If you’re one of those people that reads their email in multiple locations (say, on the Web with Gmail then on your desktop with Outlook) then I’m sure you’ve noticed that some, nay, alot of messages get butchered in one client but look perfectly fine in another.
This is typically a result of two separate problems. First, the developers of the email message that you received perhaps didn’t use Web standards when composing it. Alternatively, the email authors may have done everything right and composed the message using the most modern standards possible but the developers of your email client don’t know what they’re doing. It’s 50/50 for me… I’ve experienced both the former and the latter equally, I do believe.
Regardless of where the problem originated, there is a solution: agreeing to a set of standards and sticking to them.
That’s where the "Email Standards Project" comes in.
The goal of the Email Standards Project is to work with both the design community (to help them "understand why standards are so important for email") and email client developers (to "ensure that emails render consistently.")
More information is available at email-standards.org including info on how you can help with the project.

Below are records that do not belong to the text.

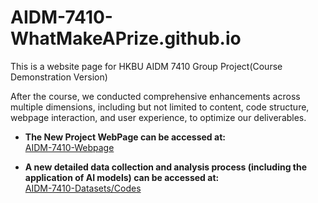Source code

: # AIDM-7410-WhatMakeAPrize.github.io
This is a website page for HKBU AIDM 7410 Group Project(Course Demonstration Version)

After the course, we conducted comprehensive enhancements across multiple dimensions, including but not limited to content, code structure, webpage interaction, and user experience, to optimize our deliverables.

- <b>The New Project WebPage can be accessed at:</b><br>
[AIDM-7410-Webpage](https://antiwarp2000.github.io/AIDM-7410-PAGE/)

- <b>A new detailed data collection and analysis process (including the application of AI models) can be accessed at:</b><br>
[AIDM-7410-Datasets/Codes](https://github.com/antiwarp2000/AIDM-7410-Datasets-and-Codes)
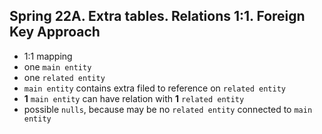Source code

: ## Spring 22A. Extra tables. Relations 1:1. Foreign Key Approach

- 1:1 mapping
- one `main entity`
- one `related entity`
- `main entity` contains extra filed to reference on `related entity`
- **1** `main entity` can have relation with **1** `related entity`
- possible `nulls`, because may be no `related entity` connected to `main entity` 
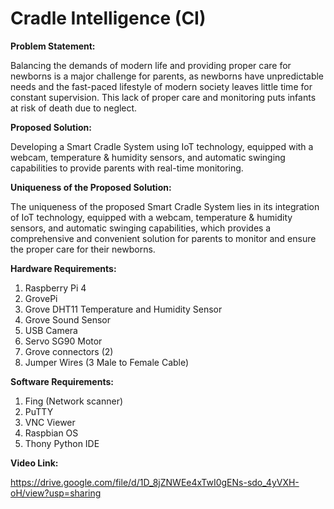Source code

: # Cradle Intelligence (CI)

**Problem Statement:**

Balancing the demands of modern life and providing proper care for newborns is a major challenge for parents, as newborns have unpredictable needs and the fast-paced lifestyle of modern society leaves little time for constant supervision. This lack of proper care and monitoring puts infants at risk of death due to neglect.


**Proposed Solution:**

Developing a Smart Cradle System using IoT technology, equipped with a webcam, temperature & humidity sensors, and automatic swinging capabilities to provide parents with real-time monitoring.


**Uniqueness of the Proposed Solution:**

The uniqueness of the proposed Smart Cradle System lies in its integration of IoT technology, equipped with a webcam, temperature & humidity sensors, and automatic swinging capabilities, which provides a comprehensive and convenient solution for parents to monitor and ensure the proper care for their newborns.


**Hardware Requirements:**
1. Raspberry Pi 4
2. GrovePi
3. Grove DHT11 Temperature and Humidity Sensor
4. Grove Sound Sensor
5. USB Camera
6. Servo SG90 Motor
7. Grove connectors (2)
8. Jumper Wires (3 Male to Female Cable)

**Software Requirements:**
1. Fing (Network scanner)
2. PuTTY
3. VNC Viewer 
4. Raspbian OS
5. Thony Python IDE 


**Video Link:**

https://drive.google.com/file/d/1D_8jZNWEe4xTwI0gENs-sdo_4yVXH-oH/view?usp=sharing

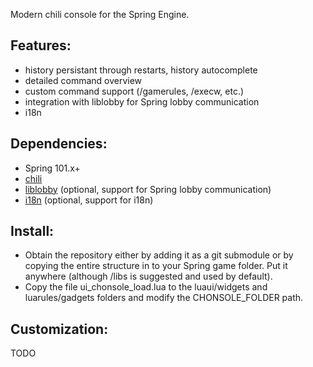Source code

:Modern chili console for the Spring Engine.

## Features:
- history persistant through restarts, history autocomplete
- detailed command overview
- custom command support (/gamerules, /execw, etc.)
- integration with liblobby for Spring lobby communication
- i18n

## Dependencies:
- Spring 101.x+
- [chili](https://github.com/gajop/chiliui)
- [liblobby](https://github.com/gajop/liblobby) (optional, support for Spring lobby communication)
- [i18n](https://github.com/gajop/i18n) (optional, support for i18n)

## Install:
- Obtain the repository either by adding it as a git submodule or by copying the entire structure in to your Spring game folder. Put it anywhere (although /libs is suggested and used by default).
- Copy the file ui_chonsole_load.lua to the luaui/widgets and luarules/gadgets folders and modify the CHONSOLE_FOLDER path.

## Customization:
TODO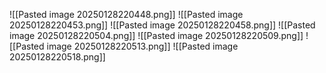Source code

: ![[Pasted image 20250128220448.png]]
![[Pasted image 20250128220453.png]]
![[Pasted image 20250128220458.png]]
![[Pasted image 20250128220504.png]]
![[Pasted image 20250128220509.png]]
![[Pasted image 20250128220513.png]]
![[Pasted image 20250128220518.png]]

You can even find up-to-date ratings of current email clients like Google’s Gmail (FAIL), Windows Live Mail (WIN) and, of course, everybody’s favorite email client: Microsoft Office Outlook 2007 (you guessed it: FAIL – most likely because it uses Microsoft Word as a rendering engine).
The tests are based on the ever-infamous acid test and go into detail as to what displays properly in the client and what doesn’t.
It’s a noble cause in my personal opinion and I sincerely hope that both Google and Microsoft invest a little more time and money into ensuring that some of their most popular products follow a set of reasonable standards… something that even Mozilla’s Thunderbird can offer.